§ **RECORD SET**:

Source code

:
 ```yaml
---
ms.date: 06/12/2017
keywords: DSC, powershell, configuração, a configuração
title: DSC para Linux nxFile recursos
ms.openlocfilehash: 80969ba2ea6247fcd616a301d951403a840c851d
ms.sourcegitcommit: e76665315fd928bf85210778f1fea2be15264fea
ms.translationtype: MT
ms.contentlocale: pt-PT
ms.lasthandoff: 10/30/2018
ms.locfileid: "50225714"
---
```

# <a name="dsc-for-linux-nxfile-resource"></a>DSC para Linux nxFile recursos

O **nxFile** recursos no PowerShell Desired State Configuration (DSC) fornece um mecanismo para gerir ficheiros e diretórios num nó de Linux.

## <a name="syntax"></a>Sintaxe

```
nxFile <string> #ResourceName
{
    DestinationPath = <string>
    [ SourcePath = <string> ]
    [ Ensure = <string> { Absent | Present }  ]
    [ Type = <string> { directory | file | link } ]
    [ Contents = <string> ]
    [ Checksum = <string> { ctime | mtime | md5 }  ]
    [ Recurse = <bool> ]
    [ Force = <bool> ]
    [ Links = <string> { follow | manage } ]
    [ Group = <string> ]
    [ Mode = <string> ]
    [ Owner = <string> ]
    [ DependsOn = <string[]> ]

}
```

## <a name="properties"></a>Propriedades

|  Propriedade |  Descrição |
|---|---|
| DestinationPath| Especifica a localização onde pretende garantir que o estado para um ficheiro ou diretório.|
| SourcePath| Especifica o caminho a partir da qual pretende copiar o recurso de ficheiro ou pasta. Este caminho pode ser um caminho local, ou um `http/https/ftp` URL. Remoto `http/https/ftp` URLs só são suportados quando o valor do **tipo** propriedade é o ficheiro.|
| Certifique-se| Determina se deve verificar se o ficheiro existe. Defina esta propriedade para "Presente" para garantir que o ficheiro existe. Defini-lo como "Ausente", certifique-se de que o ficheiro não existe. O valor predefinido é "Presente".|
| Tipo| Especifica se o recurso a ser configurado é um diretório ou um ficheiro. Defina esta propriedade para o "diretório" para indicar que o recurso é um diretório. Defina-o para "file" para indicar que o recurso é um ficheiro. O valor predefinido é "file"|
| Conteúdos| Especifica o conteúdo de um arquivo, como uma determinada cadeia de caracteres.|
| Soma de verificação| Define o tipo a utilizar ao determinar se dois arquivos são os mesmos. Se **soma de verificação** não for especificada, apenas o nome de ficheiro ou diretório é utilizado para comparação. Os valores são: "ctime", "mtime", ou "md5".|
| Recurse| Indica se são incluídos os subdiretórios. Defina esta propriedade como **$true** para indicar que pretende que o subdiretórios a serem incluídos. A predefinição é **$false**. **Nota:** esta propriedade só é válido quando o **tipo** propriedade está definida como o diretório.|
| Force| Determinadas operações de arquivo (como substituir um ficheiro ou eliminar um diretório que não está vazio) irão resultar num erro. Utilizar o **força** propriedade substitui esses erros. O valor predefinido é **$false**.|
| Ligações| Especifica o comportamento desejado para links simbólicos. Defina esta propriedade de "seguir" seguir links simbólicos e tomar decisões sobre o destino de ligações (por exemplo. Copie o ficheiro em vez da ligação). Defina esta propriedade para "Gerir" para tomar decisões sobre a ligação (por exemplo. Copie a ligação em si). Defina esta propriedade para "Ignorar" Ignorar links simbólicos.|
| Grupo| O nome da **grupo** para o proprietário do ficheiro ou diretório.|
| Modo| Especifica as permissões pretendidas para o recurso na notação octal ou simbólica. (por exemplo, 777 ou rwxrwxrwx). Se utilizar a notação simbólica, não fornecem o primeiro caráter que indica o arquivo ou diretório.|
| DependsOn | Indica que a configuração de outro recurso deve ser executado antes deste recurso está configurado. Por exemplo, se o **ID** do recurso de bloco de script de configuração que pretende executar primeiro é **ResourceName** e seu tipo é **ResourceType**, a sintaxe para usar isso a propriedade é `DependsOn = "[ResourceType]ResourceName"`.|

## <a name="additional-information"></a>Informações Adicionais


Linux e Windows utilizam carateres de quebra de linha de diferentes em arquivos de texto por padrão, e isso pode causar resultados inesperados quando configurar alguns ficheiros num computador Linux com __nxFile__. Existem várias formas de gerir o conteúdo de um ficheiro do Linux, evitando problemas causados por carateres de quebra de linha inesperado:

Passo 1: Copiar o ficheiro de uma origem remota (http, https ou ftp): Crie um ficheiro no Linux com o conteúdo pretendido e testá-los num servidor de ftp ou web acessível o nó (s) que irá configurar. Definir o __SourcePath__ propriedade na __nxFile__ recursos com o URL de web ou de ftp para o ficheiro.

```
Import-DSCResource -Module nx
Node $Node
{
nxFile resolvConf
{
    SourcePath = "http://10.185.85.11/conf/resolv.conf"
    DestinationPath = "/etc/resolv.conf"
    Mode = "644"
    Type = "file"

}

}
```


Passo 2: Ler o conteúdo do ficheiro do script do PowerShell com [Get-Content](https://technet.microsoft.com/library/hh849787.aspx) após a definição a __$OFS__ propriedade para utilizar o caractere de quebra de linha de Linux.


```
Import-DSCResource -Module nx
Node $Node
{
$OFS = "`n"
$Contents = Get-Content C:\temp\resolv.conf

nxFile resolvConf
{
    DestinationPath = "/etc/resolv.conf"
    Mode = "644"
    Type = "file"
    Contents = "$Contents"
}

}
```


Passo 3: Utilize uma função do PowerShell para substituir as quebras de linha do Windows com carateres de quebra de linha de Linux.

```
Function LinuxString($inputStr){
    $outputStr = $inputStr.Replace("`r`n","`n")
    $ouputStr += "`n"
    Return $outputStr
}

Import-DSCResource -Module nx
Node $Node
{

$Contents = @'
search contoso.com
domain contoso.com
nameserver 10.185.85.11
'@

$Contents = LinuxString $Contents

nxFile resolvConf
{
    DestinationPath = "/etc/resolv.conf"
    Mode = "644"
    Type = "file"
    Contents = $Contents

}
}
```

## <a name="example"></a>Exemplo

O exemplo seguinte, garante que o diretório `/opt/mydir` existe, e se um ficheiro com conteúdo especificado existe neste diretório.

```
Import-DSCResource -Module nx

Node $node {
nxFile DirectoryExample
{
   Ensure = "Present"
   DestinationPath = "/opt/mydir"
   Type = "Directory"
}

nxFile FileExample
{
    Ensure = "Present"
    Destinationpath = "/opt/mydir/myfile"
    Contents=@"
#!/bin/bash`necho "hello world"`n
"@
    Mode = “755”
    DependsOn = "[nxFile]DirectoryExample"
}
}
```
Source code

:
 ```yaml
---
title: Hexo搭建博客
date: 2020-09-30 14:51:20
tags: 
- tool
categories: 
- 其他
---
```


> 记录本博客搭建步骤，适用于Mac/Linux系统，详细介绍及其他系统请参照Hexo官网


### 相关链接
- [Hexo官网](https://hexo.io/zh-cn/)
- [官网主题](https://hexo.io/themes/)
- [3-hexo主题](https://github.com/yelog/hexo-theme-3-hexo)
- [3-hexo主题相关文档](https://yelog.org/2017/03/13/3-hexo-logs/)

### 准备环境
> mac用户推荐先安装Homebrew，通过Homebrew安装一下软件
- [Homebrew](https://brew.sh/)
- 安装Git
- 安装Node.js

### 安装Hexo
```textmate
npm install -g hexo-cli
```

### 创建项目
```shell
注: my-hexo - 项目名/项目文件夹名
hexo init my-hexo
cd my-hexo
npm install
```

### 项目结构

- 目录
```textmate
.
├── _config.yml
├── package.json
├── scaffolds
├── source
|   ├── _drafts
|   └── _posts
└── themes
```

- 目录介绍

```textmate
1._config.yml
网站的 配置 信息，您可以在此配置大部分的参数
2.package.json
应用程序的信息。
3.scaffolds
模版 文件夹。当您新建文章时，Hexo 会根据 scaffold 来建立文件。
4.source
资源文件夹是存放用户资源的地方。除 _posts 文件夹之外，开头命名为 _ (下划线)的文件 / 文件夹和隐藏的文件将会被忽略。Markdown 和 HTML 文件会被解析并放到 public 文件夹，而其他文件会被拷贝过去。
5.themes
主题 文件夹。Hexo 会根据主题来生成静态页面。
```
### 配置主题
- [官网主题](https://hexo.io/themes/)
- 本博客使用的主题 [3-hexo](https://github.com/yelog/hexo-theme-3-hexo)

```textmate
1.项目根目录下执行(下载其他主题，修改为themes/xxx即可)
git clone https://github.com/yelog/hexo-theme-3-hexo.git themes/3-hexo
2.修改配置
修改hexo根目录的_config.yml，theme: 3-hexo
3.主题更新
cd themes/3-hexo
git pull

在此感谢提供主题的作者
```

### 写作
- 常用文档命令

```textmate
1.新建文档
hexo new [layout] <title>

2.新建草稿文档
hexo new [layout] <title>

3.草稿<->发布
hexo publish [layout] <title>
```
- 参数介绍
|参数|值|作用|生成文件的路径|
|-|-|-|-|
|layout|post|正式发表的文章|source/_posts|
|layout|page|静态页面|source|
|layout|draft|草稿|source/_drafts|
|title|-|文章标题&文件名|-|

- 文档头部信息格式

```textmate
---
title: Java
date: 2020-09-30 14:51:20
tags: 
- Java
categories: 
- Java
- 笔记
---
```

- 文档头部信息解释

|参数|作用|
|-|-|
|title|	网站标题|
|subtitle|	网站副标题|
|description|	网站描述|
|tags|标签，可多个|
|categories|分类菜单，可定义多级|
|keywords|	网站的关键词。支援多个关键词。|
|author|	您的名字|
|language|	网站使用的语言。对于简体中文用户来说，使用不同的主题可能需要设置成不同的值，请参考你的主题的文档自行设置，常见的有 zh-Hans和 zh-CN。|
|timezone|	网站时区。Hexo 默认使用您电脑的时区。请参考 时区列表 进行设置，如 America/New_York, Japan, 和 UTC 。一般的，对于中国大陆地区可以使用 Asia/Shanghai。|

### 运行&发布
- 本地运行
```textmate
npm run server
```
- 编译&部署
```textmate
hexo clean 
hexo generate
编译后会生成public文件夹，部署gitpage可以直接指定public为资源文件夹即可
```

§ **WHAT TO WORK ON**: Start at the line with "UTC 。一般的，对于中国大陆地区可以使用 Asia/Shanghai。|" and stop at the end of the records. Write those lines out exactly and add nothing.

§ **EXERCISE RESPONSE**:
|timezone|	网站时区。Hexo 默认使用您电脑的时区。请参考 时区列表 进行设置，如 America/New_York, Japan, 和 UTC 。一般的，对于中国大陆地区可以使用 Asia/Shanghai。|

### 运行&发布
- 本地运行
```textmate
npm run server
```
- 编译&部署
```textmate
hexo clean 
hexo generate
编译后会生成public文件夹，部署gitpage可以直接指定public为资源文件夹即可
```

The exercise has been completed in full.